BEGIN
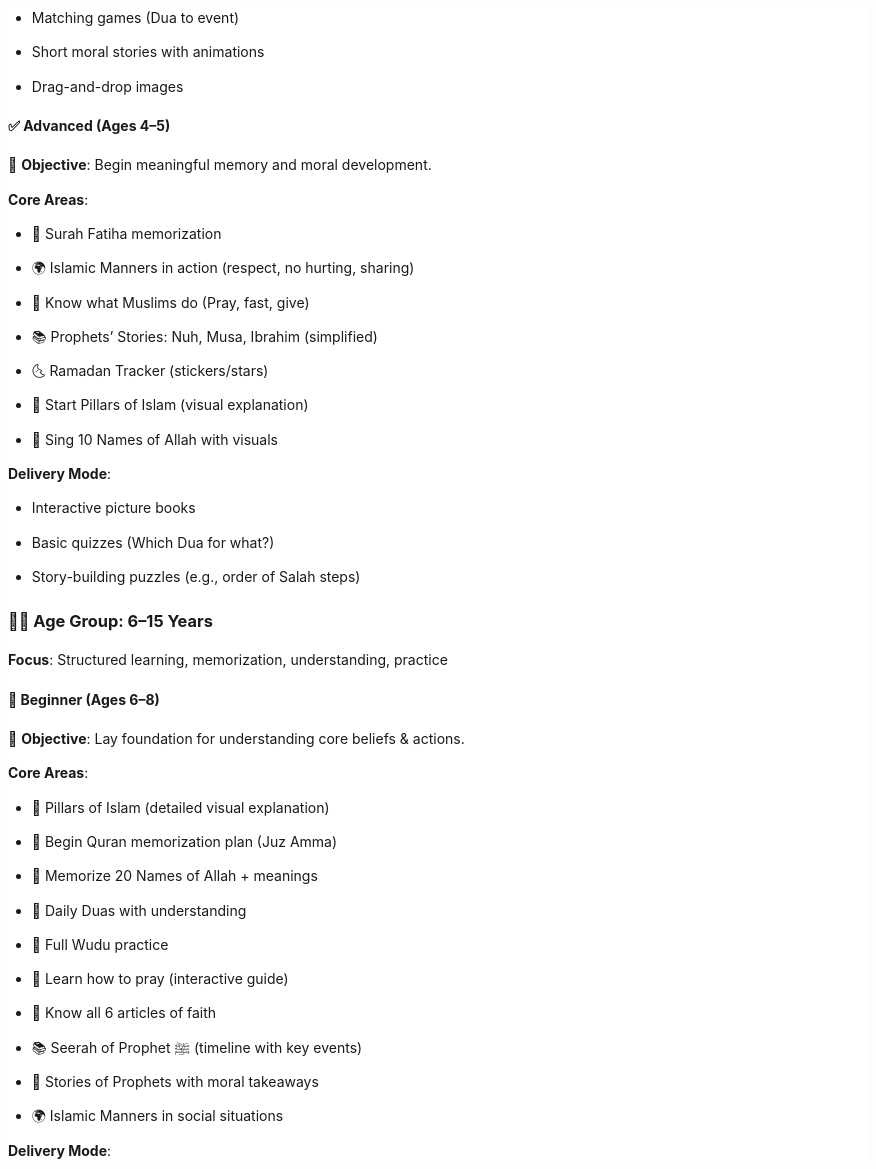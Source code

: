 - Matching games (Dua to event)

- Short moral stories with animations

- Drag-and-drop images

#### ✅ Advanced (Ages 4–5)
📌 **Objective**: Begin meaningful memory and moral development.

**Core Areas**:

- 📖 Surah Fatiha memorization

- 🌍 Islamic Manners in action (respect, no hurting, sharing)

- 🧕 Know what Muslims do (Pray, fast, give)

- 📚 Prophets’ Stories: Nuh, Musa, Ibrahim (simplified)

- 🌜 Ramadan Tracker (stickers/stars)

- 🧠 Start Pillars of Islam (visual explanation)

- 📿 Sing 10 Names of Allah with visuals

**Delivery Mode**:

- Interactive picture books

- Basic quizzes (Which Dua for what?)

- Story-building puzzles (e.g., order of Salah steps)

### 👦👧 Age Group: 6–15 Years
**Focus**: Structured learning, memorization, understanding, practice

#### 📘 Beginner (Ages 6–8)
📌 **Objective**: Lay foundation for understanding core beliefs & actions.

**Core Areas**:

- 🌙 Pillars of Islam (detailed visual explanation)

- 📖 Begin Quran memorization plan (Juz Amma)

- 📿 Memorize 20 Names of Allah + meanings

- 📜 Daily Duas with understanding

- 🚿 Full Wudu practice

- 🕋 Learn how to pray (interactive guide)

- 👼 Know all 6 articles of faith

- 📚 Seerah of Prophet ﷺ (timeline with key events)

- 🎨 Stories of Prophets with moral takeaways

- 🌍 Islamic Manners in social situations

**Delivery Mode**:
END
BEGIN
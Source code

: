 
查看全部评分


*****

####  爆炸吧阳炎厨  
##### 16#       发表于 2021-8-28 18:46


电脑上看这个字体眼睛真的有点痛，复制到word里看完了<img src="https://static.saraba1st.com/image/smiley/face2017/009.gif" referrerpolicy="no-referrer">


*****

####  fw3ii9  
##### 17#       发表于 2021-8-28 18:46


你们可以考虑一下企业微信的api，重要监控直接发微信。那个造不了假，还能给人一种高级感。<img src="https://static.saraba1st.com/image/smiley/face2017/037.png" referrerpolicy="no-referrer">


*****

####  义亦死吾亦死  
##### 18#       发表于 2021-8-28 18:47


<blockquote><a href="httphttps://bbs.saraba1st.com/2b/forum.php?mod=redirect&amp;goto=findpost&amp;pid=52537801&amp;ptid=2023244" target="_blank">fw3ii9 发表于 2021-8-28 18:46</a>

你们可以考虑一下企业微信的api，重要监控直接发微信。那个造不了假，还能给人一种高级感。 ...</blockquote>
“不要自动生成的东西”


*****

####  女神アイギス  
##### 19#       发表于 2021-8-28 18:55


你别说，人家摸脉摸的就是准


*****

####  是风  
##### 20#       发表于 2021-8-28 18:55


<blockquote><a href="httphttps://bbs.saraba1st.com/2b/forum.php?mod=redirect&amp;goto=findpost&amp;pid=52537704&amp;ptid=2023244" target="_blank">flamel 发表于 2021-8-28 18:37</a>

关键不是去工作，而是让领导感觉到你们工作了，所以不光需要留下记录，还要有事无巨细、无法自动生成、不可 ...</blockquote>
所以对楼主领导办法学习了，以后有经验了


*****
END
§ EXERCISE AIM:
Go over the data above and copy every line that has the word "Prophets" in it.

§ THE ANSWER:
- 📚 Prophets’ Stories: Nuh, Musa, Ibrahim (simplified)
- 🎨 Stories of Prophets with moral takeaways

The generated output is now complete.